THE DATA ▸
----
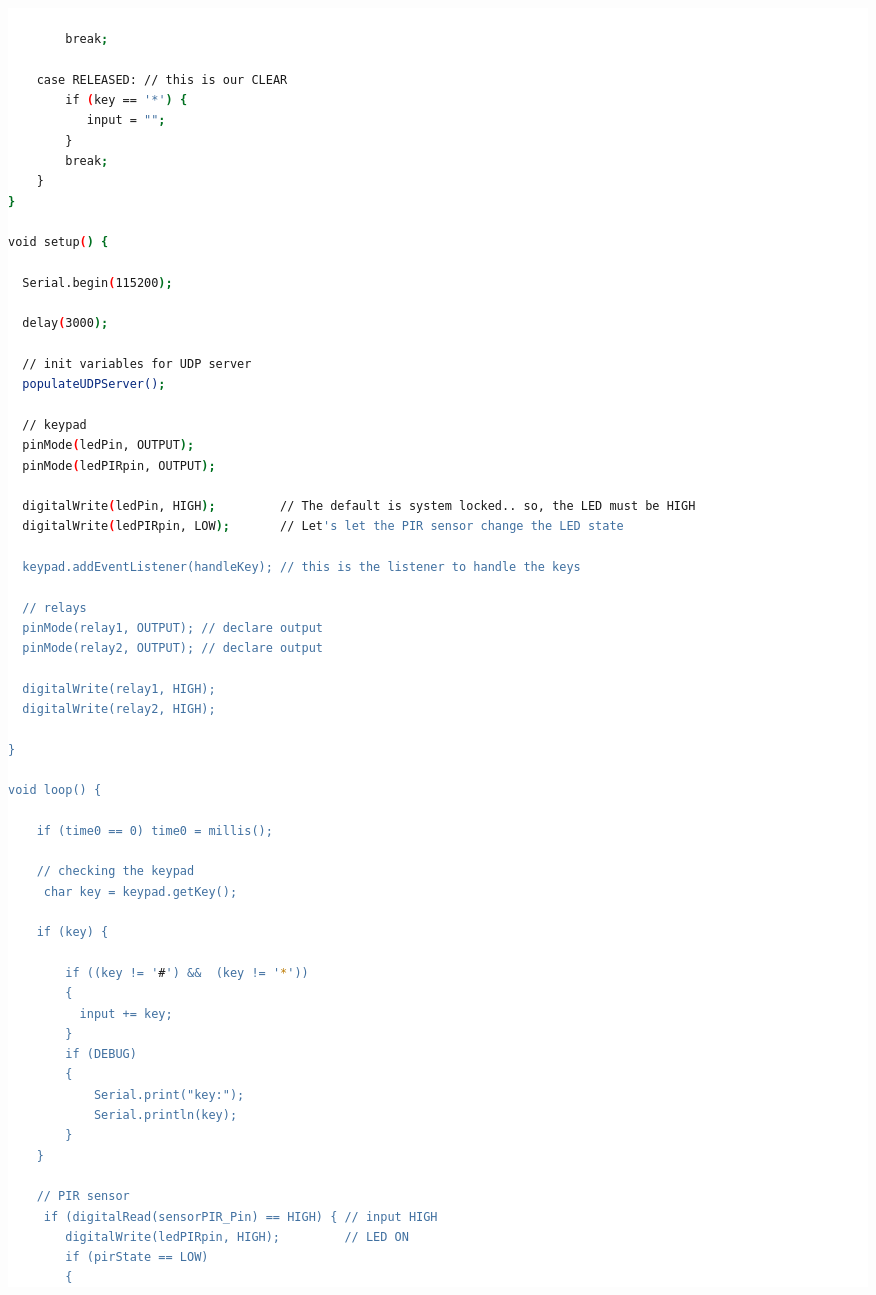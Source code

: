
 ```sh

        break;

    case RELEASED: // this is our CLEAR
        if (key == '*') {
           input = "";
        }
        break;
    }
}

void setup() {

  Serial.begin(115200);

  delay(3000);

  // init variables for UDP server
  populateUDPServer();

  // keypad
  pinMode(ledPin, OUTPUT);
  pinMode(ledPIRpin, OUTPUT);

  digitalWrite(ledPin, HIGH);         // The default is system locked.. so, the LED must be HIGH
  digitalWrite(ledPIRpin, LOW);       // Let's let the PIR sensor change the LED state

  keypad.addEventListener(handleKey); // this is the listener to handle the keys

  // relays
  pinMode(relay1, OUTPUT); // declare output
  pinMode(relay2, OUTPUT); // declare output

  digitalWrite(relay1, HIGH);
  digitalWrite(relay2, HIGH);

}

void loop() {

    if (time0 == 0) time0 = millis();

    // checking the keypad
     char key = keypad.getKey();

    if (key) {

        if ((key != '#') &&  (key != '*'))
        {
          input += key;
        }
        if (DEBUG)
        {
            Serial.print("key:");
            Serial.println(key);
        }
    }

    // PIR sensor
     if (digitalRead(sensorPIR_Pin) == HIGH) { // input HIGH
        digitalWrite(ledPIRpin, HIGH);         // LED ON
        if (pirState == LOW)
        {
```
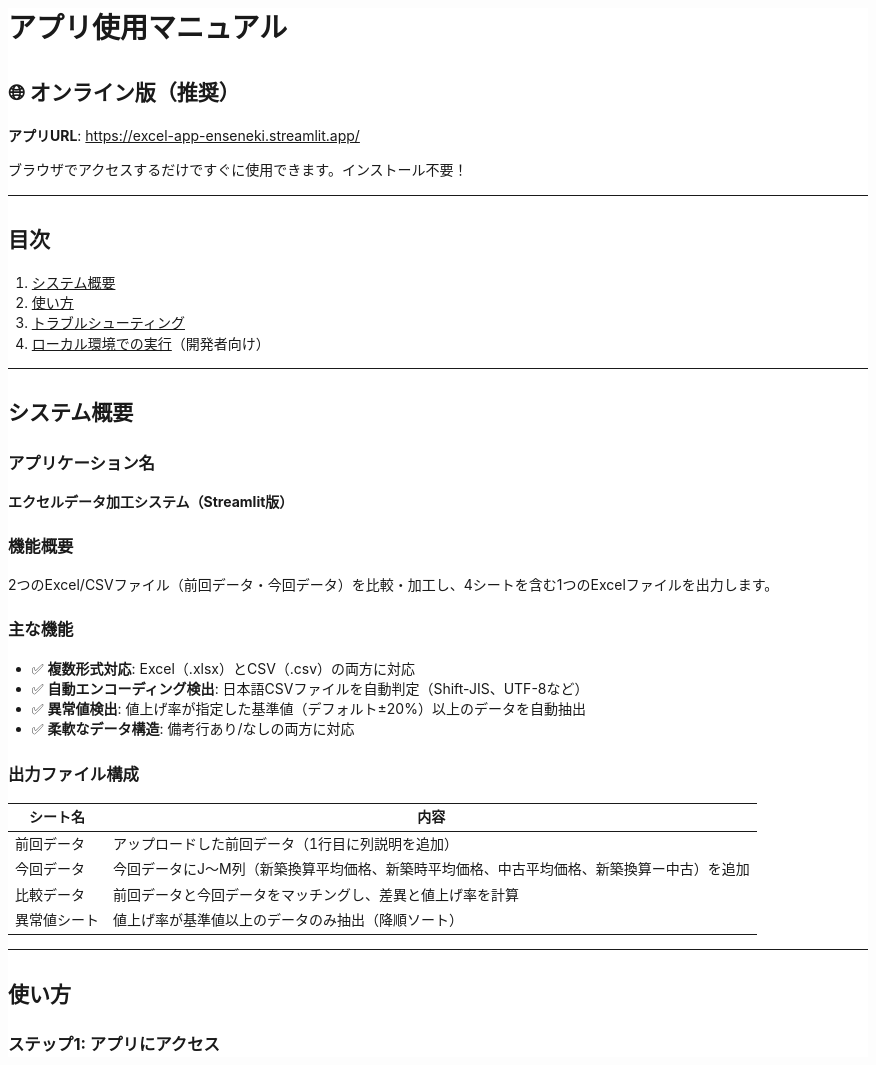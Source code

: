 # アプリ使用マニュアル

## 🌐 オンライン版（推奨）

**アプリURL**: https://excel-app-enseneki.streamlit.app/

ブラウザでアクセスするだけですぐに使用できます。インストール不要！

---

## 目次
1. [システム概要](#システム概要)
2. [使い方](#使い方)
3. [トラブルシューティング](#トラブルシューティング)
4. [ローカル環境での実行](#ローカル環境での実行)（開発者向け）

---

## システム概要

### アプリケーション名
**エクセルデータ加工システム（Streamlit版）**

### 機能概要
2つのExcel/CSVファイル（前回データ・今回データ）を比較・加工し、4シートを含む1つのExcelファイルを出力します。

### 主な機能
- ✅ **複数形式対応**: Excel（.xlsx）とCSV（.csv）の両方に対応
- ✅ **自動エンコーディング検出**: 日本語CSVファイルを自動判定（Shift-JIS、UTF-8など）
- ✅ **異常値検出**: 値上げ率が指定した基準値（デフォルト±20%）以上のデータを自動抽出
- ✅ **柔軟なデータ構造**: 備考行あり/なしの両方に対応

### 出力ファイル構成
| シート名 | 内容 |
|---------|------|
| 前回データ | アップロードした前回データ（1行目に列説明を追加） |
| 今回データ | 今回データにJ～M列（新築換算平均価格、新築時平均価格、中古平均価格、新築換算ー中古）を追加 |
| 比較データ | 前回データと今回データをマッチングし、差異と値上げ率を計算 |
| 異常値シート | 値上げ率が基準値以上のデータのみ抽出（降順ソート） |

---

## 使い方

### ステップ1: アプリにアクセス
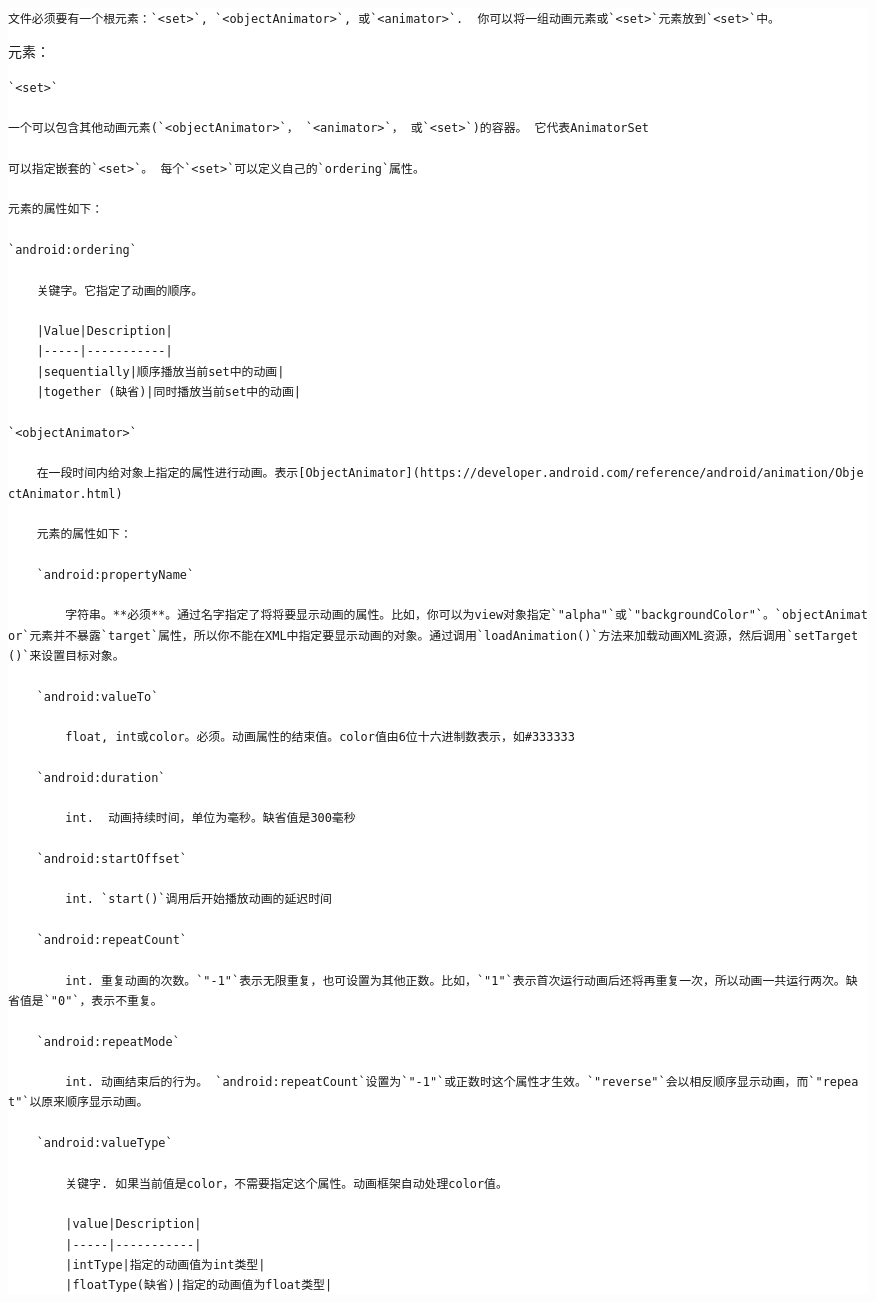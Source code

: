     文件必须要有一个根元素：`<set>`, `<objectAnimator>`, 或`<animator>`.  你可以将一组动画元素或`<set>`元素放到`<set>`中。
    
元素：

    `<set>`
    
    一个可以包含其他动画元素(`<objectAnimator>`， `<animator>`， 或`<set>`)的容器。 它代表AnimatorSet
    
    可以指定嵌套的`<set>`。 每个`<set>`可以定义自己的`ordering`属性。
    
    元素的属性如下：
    
    `android:ordering`
    
        关键字。它指定了动画的顺序。
        
        |Value|Description|
        |-----|-----------|
        |sequentially|顺序播放当前set中的动画|
        |together (缺省)|同时播放当前set中的动画|	
    
    `<objectAnimator>`
    
        在一段时间内给对象上指定的属性进行动画。表示[ObjectAnimator](https://developer.android.com/reference/android/animation/ObjectAnimator.html)
    
        元素的属性如下：
        
        `android:propertyName`
        
            字符串。**必须**。通过名字指定了将将要显示动画的属性。比如，你可以为view对象指定`"alpha"`或`"backgroundColor"`。`objectAnimator`元素并不暴露`target`属性，所以你不能在XML中指定要显示动画的对象。通过调用`loadAnimation()`方法来加载动画XML资源，然后调用`setTarget()`来设置目标对象。
            
        `android:valueTo`
        
            float, int或color。必须。动画属性的结束值。color值由6位十六进制数表示，如#333333
            
        `android:duration`
        
            int.  动画持续时间，单位为毫秒。缺省值是300毫秒
            
        `android:startOffset`
        
            int. `start()`调用后开始播放动画的延迟时间
            
        `android:repeatCount`
        
            int. 重复动画的次数。`"-1"`表示无限重复，也可设置为其他正数。比如，`"1"`表示首次运行动画后还将再重复一次，所以动画一共运行两次。缺省值是`"0"`，表示不重复。
            
        `android:repeatMode`
        
            int. 动画结束后的行为。 `android:repeatCount`设置为`"-1"`或正数时这个属性才生效。`"reverse"`会以相反顺序显示动画，而`"repeat"`以原来顺序显示动画。
            
        `android:valueType`
        
            关键字. 如果当前值是color，不需要指定这个属性。动画框架自动处理color值。
            
            |value|Description|
            |-----|-----------|
            |intType|指定的动画值为int类型|
            |floatType(缺省)|指定的动画值为float类型|
        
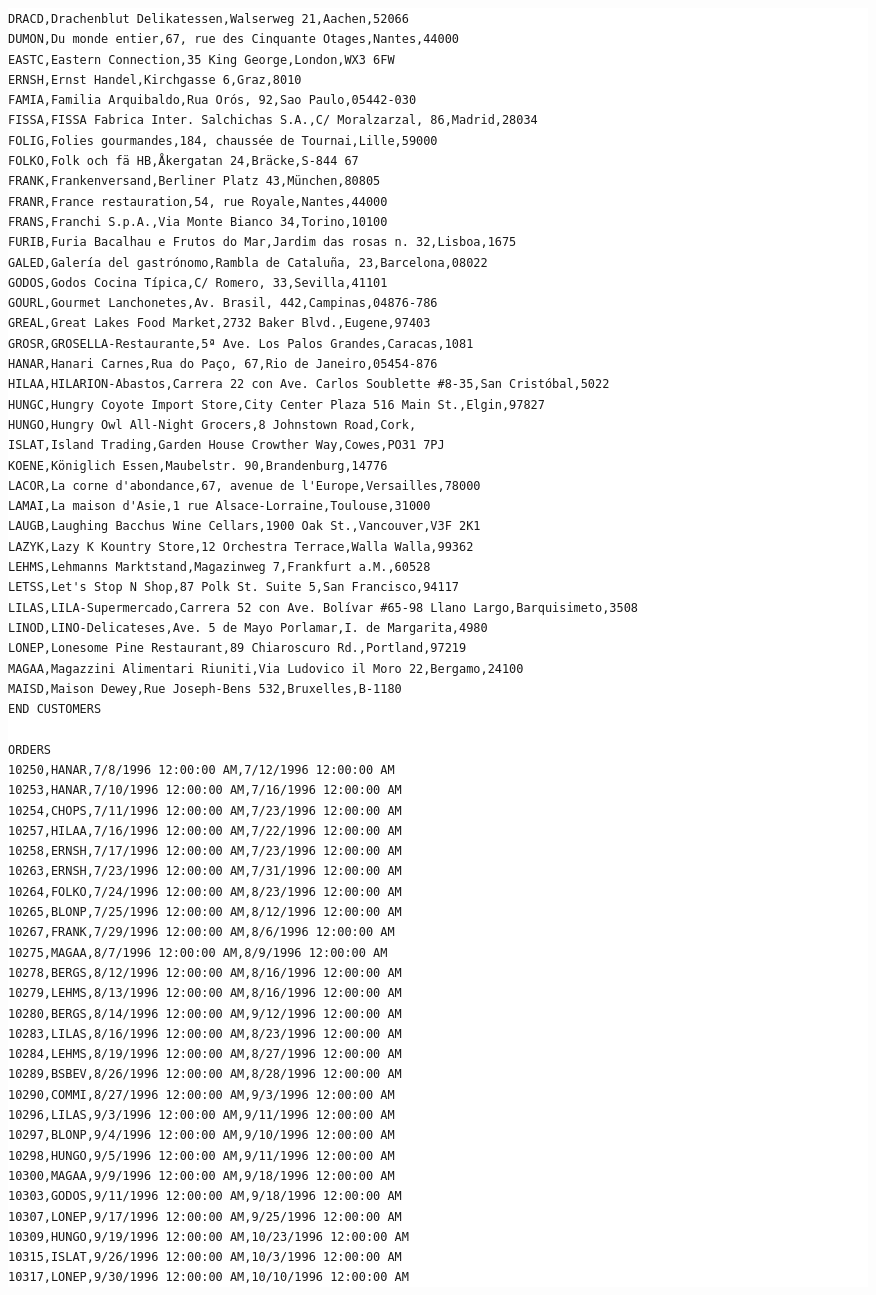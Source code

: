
 ```console  
DRACD,Drachenblut Delikatessen,Walserweg 21,Aachen,52066  
DUMON,Du monde entier,67, rue des Cinquante Otages,Nantes,44000  
EASTC,Eastern Connection,35 King George,London,WX3 6FW  
ERNSH,Ernst Handel,Kirchgasse 6,Graz,8010  
FAMIA,Familia Arquibaldo,Rua Orós, 92,Sao Paulo,05442-030  
FISSA,FISSA Fabrica Inter. Salchichas S.A.,C/ Moralzarzal, 86,Madrid,28034  
FOLIG,Folies gourmandes,184, chaussée de Tournai,Lille,59000  
FOLKO,Folk och fä HB,Åkergatan 24,Bräcke,S-844 67  
FRANK,Frankenversand,Berliner Platz 43,München,80805  
FRANR,France restauration,54, rue Royale,Nantes,44000  
FRANS,Franchi S.p.A.,Via Monte Bianco 34,Torino,10100  
FURIB,Furia Bacalhau e Frutos do Mar,Jardim das rosas n. 32,Lisboa,1675  
GALED,Galería del gastrónomo,Rambla de Cataluña, 23,Barcelona,08022  
GODOS,Godos Cocina Típica,C/ Romero, 33,Sevilla,41101  
GOURL,Gourmet Lanchonetes,Av. Brasil, 442,Campinas,04876-786  
GREAL,Great Lakes Food Market,2732 Baker Blvd.,Eugene,97403  
GROSR,GROSELLA-Restaurante,5ª Ave. Los Palos Grandes,Caracas,1081  
HANAR,Hanari Carnes,Rua do Paço, 67,Rio de Janeiro,05454-876  
HILAA,HILARION-Abastos,Carrera 22 con Ave. Carlos Soublette #8-35,San Cristóbal,5022  
HUNGC,Hungry Coyote Import Store,City Center Plaza 516 Main St.,Elgin,97827  
HUNGO,Hungry Owl All-Night Grocers,8 Johnstown Road,Cork,  
ISLAT,Island Trading,Garden House Crowther Way,Cowes,PO31 7PJ  
KOENE,Königlich Essen,Maubelstr. 90,Brandenburg,14776  
LACOR,La corne d'abondance,67, avenue de l'Europe,Versailles,78000  
LAMAI,La maison d'Asie,1 rue Alsace-Lorraine,Toulouse,31000  
LAUGB,Laughing Bacchus Wine Cellars,1900 Oak St.,Vancouver,V3F 2K1  
LAZYK,Lazy K Kountry Store,12 Orchestra Terrace,Walla Walla,99362  
LEHMS,Lehmanns Marktstand,Magazinweg 7,Frankfurt a.M.,60528  
LETSS,Let's Stop N Shop,87 Polk St. Suite 5,San Francisco,94117  
LILAS,LILA-Supermercado,Carrera 52 con Ave. Bolívar #65-98 Llano Largo,Barquisimeto,3508  
LINOD,LINO-Delicateses,Ave. 5 de Mayo Porlamar,I. de Margarita,4980  
LONEP,Lonesome Pine Restaurant,89 Chiaroscuro Rd.,Portland,97219  
MAGAA,Magazzini Alimentari Riuniti,Via Ludovico il Moro 22,Bergamo,24100  
MAISD,Maison Dewey,Rue Joseph-Bens 532,Bruxelles,B-1180  
END CUSTOMERS  
  
ORDERS  
10250,HANAR,7/8/1996 12:00:00 AM,7/12/1996 12:00:00 AM  
10253,HANAR,7/10/1996 12:00:00 AM,7/16/1996 12:00:00 AM  
10254,CHOPS,7/11/1996 12:00:00 AM,7/23/1996 12:00:00 AM  
10257,HILAA,7/16/1996 12:00:00 AM,7/22/1996 12:00:00 AM  
10258,ERNSH,7/17/1996 12:00:00 AM,7/23/1996 12:00:00 AM  
10263,ERNSH,7/23/1996 12:00:00 AM,7/31/1996 12:00:00 AM  
10264,FOLKO,7/24/1996 12:00:00 AM,8/23/1996 12:00:00 AM  
10265,BLONP,7/25/1996 12:00:00 AM,8/12/1996 12:00:00 AM  
10267,FRANK,7/29/1996 12:00:00 AM,8/6/1996 12:00:00 AM  
10275,MAGAA,8/7/1996 12:00:00 AM,8/9/1996 12:00:00 AM  
10278,BERGS,8/12/1996 12:00:00 AM,8/16/1996 12:00:00 AM  
10279,LEHMS,8/13/1996 12:00:00 AM,8/16/1996 12:00:00 AM  
10280,BERGS,8/14/1996 12:00:00 AM,9/12/1996 12:00:00 AM  
10283,LILAS,8/16/1996 12:00:00 AM,8/23/1996 12:00:00 AM  
10284,LEHMS,8/19/1996 12:00:00 AM,8/27/1996 12:00:00 AM  
10289,BSBEV,8/26/1996 12:00:00 AM,8/28/1996 12:00:00 AM  
10290,COMMI,8/27/1996 12:00:00 AM,9/3/1996 12:00:00 AM  
10296,LILAS,9/3/1996 12:00:00 AM,9/11/1996 12:00:00 AM  
10297,BLONP,9/4/1996 12:00:00 AM,9/10/1996 12:00:00 AM  
10298,HUNGO,9/5/1996 12:00:00 AM,9/11/1996 12:00:00 AM  
10300,MAGAA,9/9/1996 12:00:00 AM,9/18/1996 12:00:00 AM  
10303,GODOS,9/11/1996 12:00:00 AM,9/18/1996 12:00:00 AM  
10307,LONEP,9/17/1996 12:00:00 AM,9/25/1996 12:00:00 AM  
10309,HUNGO,9/19/1996 12:00:00 AM,10/23/1996 12:00:00 AM  
10315,ISLAT,9/26/1996 12:00:00 AM,10/3/1996 12:00:00 AM  
10317,LONEP,9/30/1996 12:00:00 AM,10/10/1996 12:00:00 AM  
```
----
WORK REQUEST ▸ The lines holding the string "ledPin" in the listing above are what you should copy out.

TASK ANSWER ▸
  pinMode(ledPin, OUTPUT);
  digitalWrite(ledPin, HIGH);         // The default is system locked.. so, the LED must be HIGH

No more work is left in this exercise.